Les enseignants se mobilisent ce 30 et 31 mai contre la réforme du lycée professionnel. Au fil des mois, le gouvernement a recouru à la comparaison entre le lycée professionnel et la voie de l’apprentissage pour défendre sa réforme. Leitmotiv : il y aurait trop de décrocheurs en lycée professionnel ; et une meilleure insertion grâce à l’apprentissage. Quelle réalité derrière cette présentation des faits ? 

 

 

Le 4 mai en Charente-Maritime, Emmanuel Macron justifiait sa réforme du lycée professionnel par un chantier prioritaire à ses yeux : le décrochage scolaire. « Sur 100 élèves qui entrent en lycée professionnel, on en a un tiers qui va décrocher sans bac ou sans diplôme », martelait-il. Des chiffres mis en comparaison avec la voie de l’apprentissage, régulièrement vantée par le gouvernement. Une donnée est régulièrement mise en avant : deux apprentis sur trois – 65 %, selon la DARES – sont en emploi salarié dans le secteur privé, 6 mois après leur diplôme.

Lors de son premier quinquennat, le président de la République avait fixé l’objectif d’un million d’apprentis par an. Un voeu quasi exaucé : en décembre 2022, on comptait 980 000 apprentis. Plus du double du niveau de 2017, même si l’augmentation concerne surtout les bac+3 et davantage. Ce développement massif a été favorisé par la loi du 5 septembre 2018 « pour la liberté de choisir son avenir professionnel », qui élève à 30 ans la limite d’accès à l’apprentissage. En outre, la rémunération des apprentis est désormais presque intégralement prise en charge par l’État, non par l’employeur.

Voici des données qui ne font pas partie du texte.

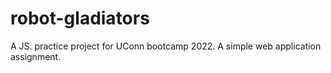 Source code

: # robot-gladiators
A JS. practice project for UConn bootcamp 2022. A simple web application assignment.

Aurait-on donc, face à face, une filière à réformer de lycéens décrocheurs VS une voie royale vers l’insertion professionnelle ? Derrière ces comparaisons, la réalité est bien plus nuancée.

 

Un tiers de décrocheurs, vraiment ? 

 

D’abord, vérifions les chiffres du côté des décrocheurs au lycée professionnel, en se penchant sur l’évolution des effectifs sur trois ans, de 2019 à 2021. En 2019, sur l’année de seconde, on comptait 178 338 entrants, selon la DEPP (Direction de l’évaluation, de la prospective et de la performance). En 2020, année de première : 179 596 entrants, « avec les quelques redoublants », précise Christian Sauce, ex-responsable syndical au SNUEP-FSU et professeur de lettres-histoire en lycée professionnel durant plus de trente ans. 2021, année de terminale : 163 367 entrants.

Cela équivaut à une perte de 9,6 % d’élèves entre les entrants en seconde et les entrants en terminale. Encore loin du tiers de décrocheurs avancé par Emmanuel Macron. Pour préciser encore, dans ses données sur 2021, la DEPP chiffre le taux de sortie à 9,5 % en seconde professionnelle. En première, ce taux est de 10,8. Toujours loin d’un tiers, donc.

 

30 % de ruptures de contrat dans l’apprentissage, une sur deux dans l’hôtellerie

 

« Un peu plus de 10 % de décrocheurs en lycée pro, certes, c’est beaucoup. Mais quand on regarde le nombre de ruptures du contrat d’apprentissage, on est sur du 30 % ! Avec des taux qui montent très haut dans certaines filières », expose Catherine Prinz, secrétaire nationale de la CGT Educ’action en charge de la voie professionnelle.

Regardons en effet les chiffres du côté de l’apprentissage. On enregistre près de 31 % ruptures de contrat en 2019, relève France Compétences. L’hôtellerie est un secteur majeur de ruptures de contrats : ce taux grimpe à 51 % – un apprenti sur deux !

Une rupture de contrat ne signifie pas forcément un abandon de la voie de l’apprentissage, puisque les apprentis peuvent reprendre un contrat ailleurs, par exemple. Mais voilà : toujours selon France Compétences, le taux d’abandons définitifs de la voie d’apprentissage est de… 22,3 %, tous niveaux confondus. Avec certains secteurs d’apprentissage marqués : à nouveau l’hôtellerie – 40 % d’abandons -, ou encore le bâtiment – 26,3 % d’abandons -.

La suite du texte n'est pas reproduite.